Créez la fonction trouve_calpha() qui prend en argument le nom d'un fichier PDB (sous la forme d'une chaîne de caractères), qui sélectionne uniquement les lignes contenant des carbones alpha, qui stocke ces lignes dans une liste et les renvoie sous la forme d'une liste de chaînes de caractères.

Utilisez la fonction trouve_calpha() pour afficher à l'écran les carbones alpha des deux premiers résidus (acides aminés).

Conseil : vous trouverez des explications sur le format PDB et des exemples de code pour lire ce type de fichier en Python dans l'annexe A Quelques formats de données rencontrés en biologie.

10.8.11 Calcul des distances entre les carbones alpha consécutifs d'une structure de protéine (exercice +++)

En utilisant la fonction trouve_calpha() précédente, calculez la distance interatomique entre les carbones alpha des deux premiers résidus (avec deux chiffres après la virgule).

Rappel : la distance euclidienne d entre deux points A et B de coordonnées cartésiennes respectives \((x_A, y_A, z_A)\) et \((x_B, y_B, z_B)\) se calcule comme suit :

\[ d = \sqrt{(x_B - x_A)^2 + (y_B - y_A)^2 + (z_B - z_A)^2} \]

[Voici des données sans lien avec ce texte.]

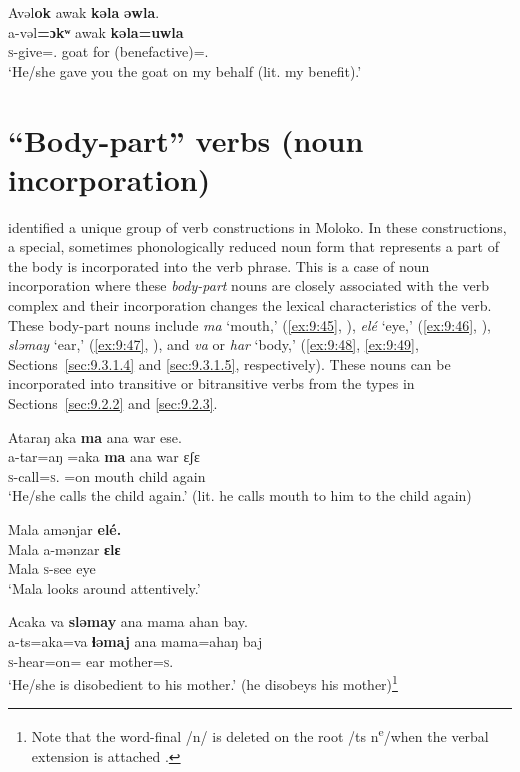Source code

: \ea \label{ex:9:44}
Avəl\textbf{ok}  awak  \textbf{kəla} \textbf{əwla}.\\
\gll  a-vəl\textbf{=ɔkʷ}    awak  \textbf{kəla}\textbf{=uwla}\\
      \textsc{s}-give={\twoS}.{\IO}  goat  {for (benefactive)}={\oneS}.{\POSS} \\
\glt  ‘He/she gave you the goat on my behalf (lit. my benefit).’
\z

\section{“Body-part” verbs (noun incorporation)}\label{sec:9.3}
\hypertarget{RefHeading1212761525720847}{}
\citet{FriesenMamalis2008} identified a unique group of verb constructions in Moloko. In these constructions, a special, sometimes phonologically reduced noun form that represents a part of the body is incorporated into the verb phrase.  This is a case of noun incorporation where these \textit{body-part} nouns are closely associated with the verb complex and their incorporation changes the lexical characteristics of the verb. These body-part nouns include \textit{ma} ‘mouth,’ (\ref{ex:9:45}, ), \textit{elé} ‘eye,’ (\ref{ex:9:46}, ), \textit{sləmay} ‘ear,’ (\ref{ex:9:47}, ), and \textit{va} or \textit{har} ‘body,’ (\ref{ex:9:48}, \ref{ex:9:49}, Sections~\ref{sec:9.3.1.4} and \ref{sec:9.3.1.5}, respectively). These nouns can be incorporated into transitive or bitransitive verbs from the types in Sections~\ref{sec:9.2.2} and \ref{sec:9.2.3}.

\ea \label{ex:9:45}
Ataraŋ  aka  \textbf{ma}  ana  war  ese.\\
\gll  a-tar=aŋ     =aka   \textbf{ma}  ana  war  ɛʃɛ\\
      \textsc{s}-call=\textsc{s}.{\IO}  =on  mouth  {\DAT} child  again\\
\glt  ‘He/she calls the child again.’ (lit. he calls mouth to him to the child again)
\z

\ea \label{ex:9:46}
Mala  amənjar  \textbf{elé.}\\
\gll  Mala   a-mənzar   \textbf{ɛlɛ}\\
      Mala   \textsc{s}-see    eye\\
\glt  ‘Mala looks around attentively.’ 
\z

\ea \label{ex:9:47}
Acaka  va  \textbf{sləmay}  ana  mama  ahan  bay.\\
\gll  a-ts=aka=va  \textbf{ɬəmaj}   ana  mama=ahaŋ    baj\\
      \textsc{s}-hear=on={\PRF}  ear  {\DAT} mother=\textsc{s}.{\POSS}  {\NEG}\\
\glt  ‘He/she is disobedient to his mother.’ (he disobeys his mother)\footnote{Note that the word-final /n/ is deleted on the root /ts n\textsuperscript{e}/when the verbal extension is attached .} 
\z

Créez ensuite la fonction calcule_distance() qui prend en argument la liste renvoyée par la fonction trouve_calpha(), qui calcule les distances interatomiques entre carbones alpha consécutifs et affiche ces distances sous la forme :

numero_calpha_1 numero_calpha_2 distance

Les numéros des carbones alpha seront affichés sur 2 caractères. La distance sera affichée avec deux chiffres après la virgule. Voici un exemple avec les premiers carbones alpha :

 1  2 3.80
 2  3 3.80
 3  4 3.83
 4  5 3.82

Modifiez maintenant la fonction calcule_distance() pour qu'elle affiche à la fin la moyenne des distances.

La distance inter-carbone alpha dans les protéines est très stable et de l'ordre de 3,8 angströms. Observez avec attention les valeurs que vous avez calculées pour la protéine barstar. Repérez une valeur surprenante. Essayez de l'expliquer.

Conseil : vous trouverez des explications sur le format PDB et des exemples de code pour lire ce type de fichier en Python dans l'annexe A Quelques formats de données rencontrés en biologie.

10.8.12 Compteur de gènes dans un fichier GenBank

Dans cet exercice, on souhaite compter le nombre de gènes du fichier GenBank NC_001133.gbk (chromosome I de la levure Saccharomyces cerevisiae) et afficher la longueur de chaque gène. Pour cela, il faudra récupérer les lignes décrivant la position des gènes. Voici par exemple les cinq premières lignes concernées dans le fichier NC_001133.gbk:

     gene            complement(<1807..>2169)
     gene            <2480..>2707
     gene            complement(<7235..>9016)
     gene            complement(<11565..>11951)
     gene            <12046..>12426
[...]

Lorsque la ligne contient le mot complement le gène est situé sur le brin complémentaire, sinon il est situé sur le brin direct. Votre code devra récupérer le premier et le second nombre indiquant respectivement la position du début et de fin du gène. Attention à bien les convertir en entier afin de pouvoir calculer la longueur du gène. Notez que les caractères > et < doivent être ignorés, et les .. servent à séparer la position de début et de fin.

On souhaite obtenir une sortie de la forme :

gène   1 complémentaire ->   362 bases
gène   2 direct         ->   227 bases
gène   3 complémentaire ->  1781 bases
[...]
gène  99 direct         ->   611 bases
gène 100 direct         ->   485 bases
gène 101 direct         ->  1403 bases

Conseil : vous trouverez des explications sur le format GenBank dans l'annexe A Quelques formats de données rencontrés en biologie.